AutoJudge: Judge Decoding Without Manual Annotation

Official PyTorch implementation for the paper AutoJudge: Judge Decoding Without Manual Annotation

🚀 Running the code

Our approach introduces an algorithm for automatically identifying important token mismatches in model generations. We extract hidden states for these tokens, train a lightweight classifier to detect them, and employ it during inference.

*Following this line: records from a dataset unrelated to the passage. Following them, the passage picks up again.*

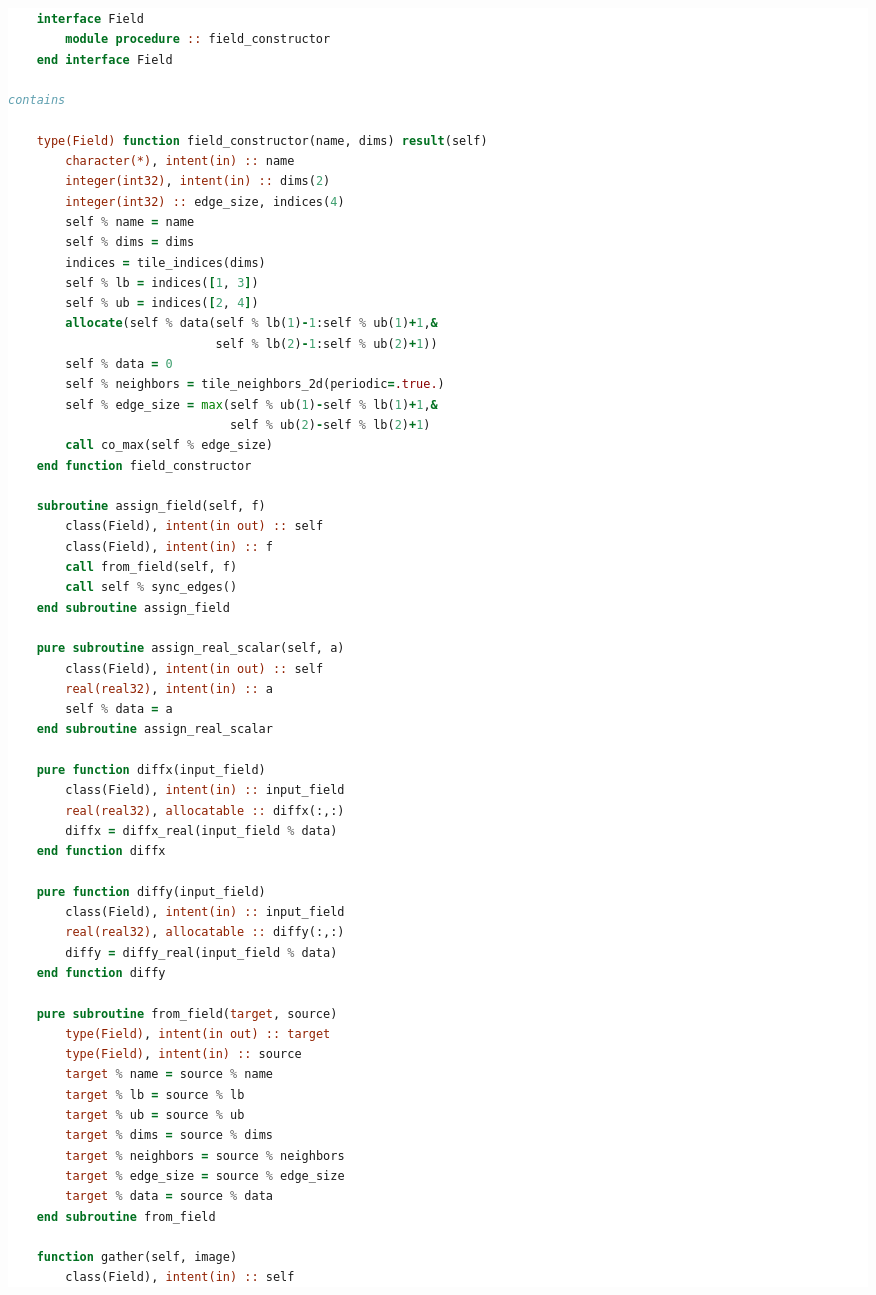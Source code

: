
 ```fortran {.line-numbers}
    interface Field
        module procedure :: field_constructor
    end interface Field

contains

    type(Field) function field_constructor(name, dims) result(self)
        character(*), intent(in) :: name
        integer(int32), intent(in) :: dims(2)
        integer(int32) :: edge_size, indices(4)
        self % name = name
        self % dims = dims
        indices = tile_indices(dims)
        self % lb = indices([1, 3])
        self % ub = indices([2, 4])
        allocate(self % data(self % lb(1)-1:self % ub(1)+1,&
                             self % lb(2)-1:self % ub(2)+1))
        self % data = 0
        self % neighbors = tile_neighbors_2d(periodic=.true.)
        self % edge_size = max(self % ub(1)-self % lb(1)+1,&
                               self % ub(2)-self % lb(2)+1)
        call co_max(self % edge_size)
    end function field_constructor

    subroutine assign_field(self, f)
        class(Field), intent(in out) :: self
        class(Field), intent(in) :: f
        call from_field(self, f)
        call self % sync_edges()
    end subroutine assign_field

    pure subroutine assign_real_scalar(self, a)
        class(Field), intent(in out) :: self
        real(real32), intent(in) :: a
        self % data = a
    end subroutine assign_real_scalar

    pure function diffx(input_field)
        class(Field), intent(in) :: input_field
        real(real32), allocatable :: diffx(:,:)
        diffx = diffx_real(input_field % data)
    end function diffx

    pure function diffy(input_field)
        class(Field), intent(in) :: input_field
        real(real32), allocatable :: diffy(:,:)
        diffy = diffy_real(input_field % data)
    end function diffy

    pure subroutine from_field(target, source)
        type(Field), intent(in out) :: target
        type(Field), intent(in) :: source
        target % name = source % name
        target % lb = source % lb
        target % ub = source % ub
        target % dims = source % dims
        target % neighbors = source % neighbors
        target % edge_size = source % edge_size
        target % data = source % data
    end subroutine from_field

    function gather(self, image)
        class(Field), intent(in) :: self
```
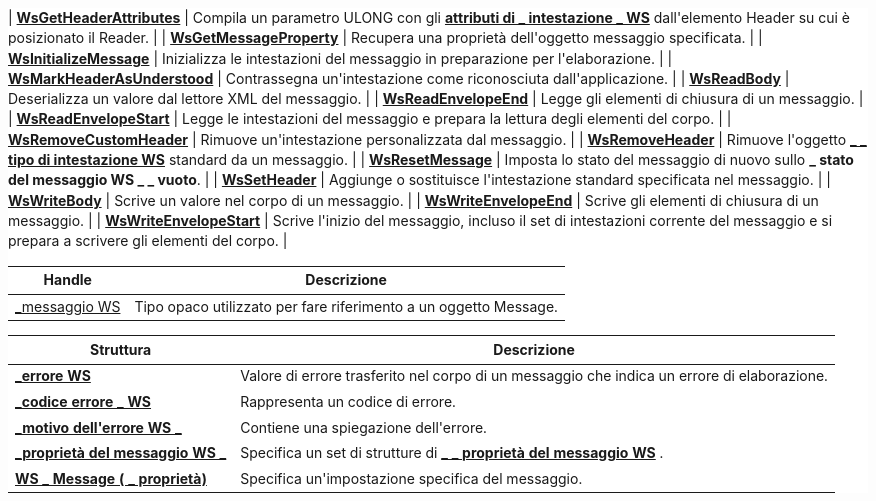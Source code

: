 | [**WsGetHeaderAttributes**](/windows/desktop/api/WebServices/nf-webservices-wsgetheaderattributes)               | Compila un parametro ULONG con gli [**attributi di \_ intestazione \_ WS**](/windows/win32/api/webservices/ne-webservices-ws_xml_text_type) dall'elemento Header su cui è posizionato il Reader. |
| [**WsGetMessageProperty**](/windows/desktop/api/WebServices/nf-webservices-wsgetmessageproperty)                 | Recupera una proprietà dell'oggetto messaggio specificata.                                                                                                         |
| [**WsInitializeMessage**](/windows/desktop/api/WebServices/nf-webservices-wsinitializemessage)                   | Inizializza le intestazioni del messaggio in preparazione per l'elaborazione.                                                                                 |
| [**WsMarkHeaderAsUnderstood**](/windows/desktop/api/WebServices/nf-webservices-wsmarkheaderasunderstood)         | Contrassegna un'intestazione come riconosciuta dall'applicazione.                                                                                                       |
| [**WsReadBody**](/windows/desktop/api/WebServices/nf-webservices-wsreadbody)                                     | Deserializza un valore dal lettore XML del messaggio.                                                                                               |
| [**WsReadEnvelopeEnd**](/windows/desktop/api/WebServices/nf-webservices-wsreadenvelopeend)                       | Legge gli elementi di chiusura di un messaggio.                                                                                                               |
| [**WsReadEnvelopeStart**](/windows/desktop/api/WebServices/nf-webservices-wsreadenvelopestart)                   | Legge le intestazioni del messaggio e prepara la lettura degli elementi del corpo.                                                                               |
| [**WsRemoveCustomHeader**](/windows/desktop/api/WebServices/nf-webservices-wsremovecustomheader)                 | Rimuove un'intestazione personalizzata dal messaggio.                                                                                                              |
| [**WsRemoveHeader**](/windows/desktop/api/WebServices/nf-webservices-wsremoveheader)                             | Rimuove l'oggetto [**\_ \_ tipo di intestazione WS**](/windows/desktop/api/WebServices/ne-webservices-ws_header_type) standard da un messaggio.                                                                 |
| [**WsResetMessage**](/windows/desktop/api/WebServices/nf-webservices-wsresetmessage)                             | Imposta lo stato del messaggio di nuovo sullo **\_ stato del messaggio WS \_ \_ vuoto**.                                                                                          |
| [**WsSetHeader**](/windows/desktop/api/WebServices/nf-webservices-wssetheader)                                   | Aggiunge o sostituisce l'intestazione standard specificata nel messaggio.                                                                                         |
| [**WsWriteBody**](/windows/desktop/api/WebServices/nf-webservices-wswritebody)                                   | Scrive un valore nel corpo di un messaggio.                                                                                                               |
| [**WsWriteEnvelopeEnd**](/windows/desktop/api/WebServices/nf-webservices-wswriteenvelopeend)                     | Scrive gli elementi di chiusura di un messaggio.                                                                                                              |
| [**WsWriteEnvelopeStart**](/windows/desktop/api/WebServices/nf-webservices-wswriteenvelopestart)                 | Scrive l'inizio del messaggio, incluso il set di intestazioni corrente del messaggio e si prepara a scrivere gli elementi del corpo.                           |



 



| Handle                        | Descrizione                                         |
|-------------------------------|-----------------------------------------------------|
| [\_messaggio WS](ws-message.md) | Tipo opaco utilizzato per fare riferimento a un oggetto Message. |



 



| Struttura                                                | Descrizione                                                                          |
|----------------------------------------------------------|--------------------------------------------------------------------------------------|
| [**\_errore WS**](/windows/desktop/api/WebServices/ns-webservices-ws_fault)                            | Valore di errore trasferito nel corpo di un messaggio che indica un errore di elaborazione. |
| [**\_codice errore \_ WS**](/windows/desktop/api/WebServices/ns-webservices-ws_fault_code)                 | Rappresenta un codice di errore.                                                             |
| [**\_motivo dell'errore WS \_**](/windows/desktop/api/WebServices/ns-webservices-ws_fault_reason)             | Contiene una spiegazione dell'errore.                                                |
| [**\_proprietà del messaggio WS \_**](/windows/desktop/api/WebServices/ns-webservices-ws_message_properties) | Specifica un set di strutture di [**\_ \_ proprietà del messaggio WS**](/windows/desktop/api/WebServices/ns-webservices-ws_message_property) .  |
| [**WS \_ Message ( \_ proprietà)**](/windows/desktop/api/WebServices/ns-webservices-ws_message_property)     | Specifica un'impostazione specifica del messaggio.                                                |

To reproduce our results, follow these steps:

Run the dataset mining script
Calculate hidden states
Train the classifier
Run evaluations

🤗 Mined datasets available: preprocessed GSM8K & LiveCodeBench artifacts for the most compute-intensive stages (Dataset Mining & Hidden States Calculating) are available at Hugging Face mightyneighbor/Autojudge, so you can skip the first two steps for these setups!

🛠️ Getting started

Install packages from requirements.txt:

pip install -r requirements.txt

⛏️ Dataset mining 💎

Here we provide a small snippet of how to run dataset mining for GSM8K and LiveCodeBench, for the detailed instructions including multiple-gpu run please refer to the find_important_tokens_gsm8k.sh and find_important_tokens_lcb.sh scripts.

📐 GSM8K 🔢

export TORCH_DTYPE=auto
export GSM8K_TRAIN=data/train_small.jsonl # replace by data/train.jsonl for full run
export RANDOM_SEED=42
export MAX_NEW_TOKENS=2048
export OUTPUT_FOLDER=output
export OUTPUT_FILE=important_tokens
export DUMP_FREQ=64

mkdir $OUTPUT_FOLDER

# one-gpu run

CUDA_VISIBLE_DEVICES=0 python3 src/find_important_tokens.py \
    --draft_model $MODEL0 \
    --target_model $MODEL1 \
    --torch_dtype $TORCH_DTYPE \
    --gsm8k_train_path $GSM8K_TRAIN \
    --random_seed $RANDOM_SEED \
    --max_new_tokens $MAX_NEW_TOKENS \
    --output_folder $OUTPUT_FOLDER \
    --output_file $OUTPUT_FILE \
    --dump_freq $DUMP_FREQ

rm output/done*

💻 LiveCodeBench 📄

export TORCH_DTYPE=auto
export GSM8K_TRAIN=data/train_small.jsonl # replace by data/train.jsonl for full run
export RANDOM_SEED=42
export MAX_NEW_TOKENS=2048
export OUTPUT_FOLDER=output
export OUTPUT_FILE=important_tokens_lcb
export DUMP_FREQ=64
export NUM_PROCESS_EVALUATE=64
export N_TASKS=2 # will use 2 tasks for short demo, set 880 for full lcb release_v5 dataset
export TOTAL_GPUS=1

mkdir $OUTPUT_FOLDER

# one-gpu run

CUDA_VISIBLE_DEVICES=0 python3 src/find_important_tokens_lcb.py \
    --draft_model $MODEL0 \
    --target_model $MODEL1 \
    --torch_dtype $TORCH_DTYPE \
    --random_seed $RANDOM_SEED \
    --max_new_tokens $MAX_NEW_TOKENS \
    --output_folder $OUTPUT_FOLDER \
    --output_file $OUTPUT_FILE \
    --dump_freq $DUMP_FREQ \
    --n_tasks $N_TASKS \
    --num_process_evaluate $NUM_PROCESS_EVALUATE \
    --total_gpus $TOTAL_GPUS

🧮 Calculating hidden states ⚙️

For the full script including multiple-gpus run please refer to the calc_hiddens.sh script.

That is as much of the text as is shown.